Listed records section start

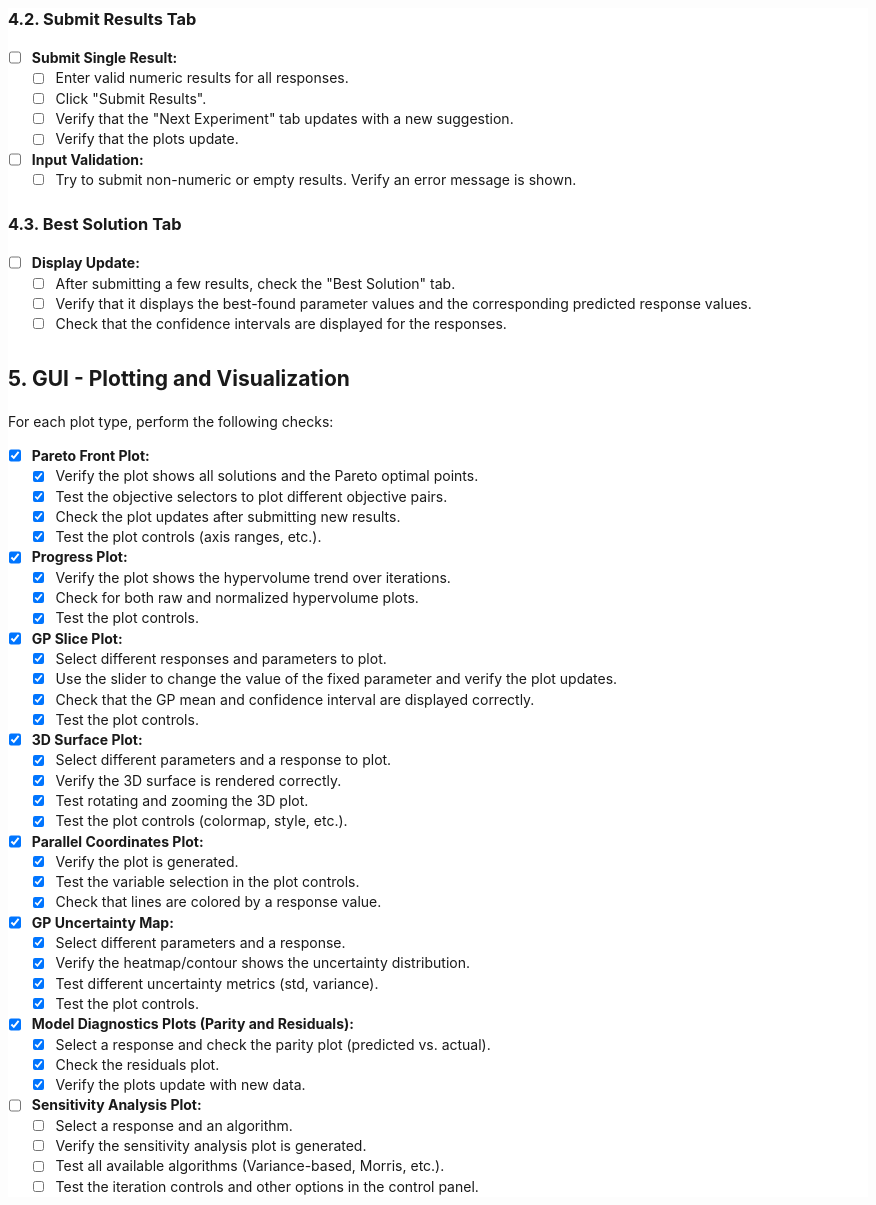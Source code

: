 ### 4.2. Submit Results Tab

- [ ] **Submit Single Result:**
  - [ ] Enter valid numeric results for all responses.
  - [ ] Click "Submit Results".
  - [ ] Verify that the "Next Experiment" tab updates with a new suggestion.
  - [ ] Verify that the plots update.
- [ ] **Input Validation:**
  - [ ] Try to submit non-numeric or empty results. Verify an error message is shown.

### 4.3. Best Solution Tab

- [ ] **Display Update:**
  - [ ] After submitting a few results, check the "Best Solution" tab.
  - [ ] Verify that it displays the best-found parameter values and the corresponding predicted response values.
  - [ ] Check that the confidence intervals are displayed for the responses.

## 5. GUI - Plotting and Visualization

For each plot type, perform the following checks:

- [x] **Pareto Front Plot:**
  - [x] Verify the plot shows all solutions and the Pareto optimal points.
  - [x] Test the objective selectors to plot different objective pairs.
  - [x] Check the plot updates after submitting new results.
  - [x] Test the plot controls (axis ranges, etc.).
- [x] **Progress Plot:**
  - [x] Verify the plot shows the hypervolume trend over iterations.
  - [x] Check for both raw and normalized hypervolume plots.
  - [x] Test the plot controls.
- [x] **GP Slice Plot:**
  - [x] Select different responses and parameters to plot.
  - [x] Use the slider to change the value of the fixed parameter and verify the plot updates.
  - [x] Check that the GP mean and confidence interval are displayed correctly.
  - [x] Test the plot controls.
- [x] **3D Surface Plot:**
  - [x] Select different parameters and a response to plot.
  - [x] Verify the 3D surface is rendered correctly.
  - [x] Test rotating and zooming the 3D plot.
  - [x] Test the plot controls (colormap, style, etc.).
- [x] **Parallel Coordinates Plot:**
  - [x] Verify the plot is generated.
  - [x] Test the variable selection in the plot controls.
  - [x] Check that lines are colored by a response value.
- [x] **GP Uncertainty Map:**
  - [x] Select different parameters and a response.
  - [x] Verify the heatmap/contour shows the uncertainty distribution.
  - [x] Test different uncertainty metrics (std, variance).
  - [x] Test the plot controls.
- [x] **Model Diagnostics Plots (Parity and Residuals):**
  - [x] Select a response and check the parity plot (predicted vs. actual).
  - [x] Check the residuals plot.
  - [x] Verify the plots update with new data.
- [ ] **Sensitivity Analysis Plot:**
  - [ ] Select a response and an algorithm.
  - [ ] Verify the sensitivity analysis plot is generated.
  - [ ] Test all available algorithms (Variance-based, Morris, etc.).
  - [ ] Test the iteration controls and other options in the control panel.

Listed records section end

Required work: The lines above that include "shows" should each be listed.

Worked solution:
  - [x] Verify the plot shows all solutions and the Pareto optimal points.
  - [x] Verify the plot shows the hypervolume trend over iterations.
  - [x] Verify the heatmap/contour shows the uncertainty distribution.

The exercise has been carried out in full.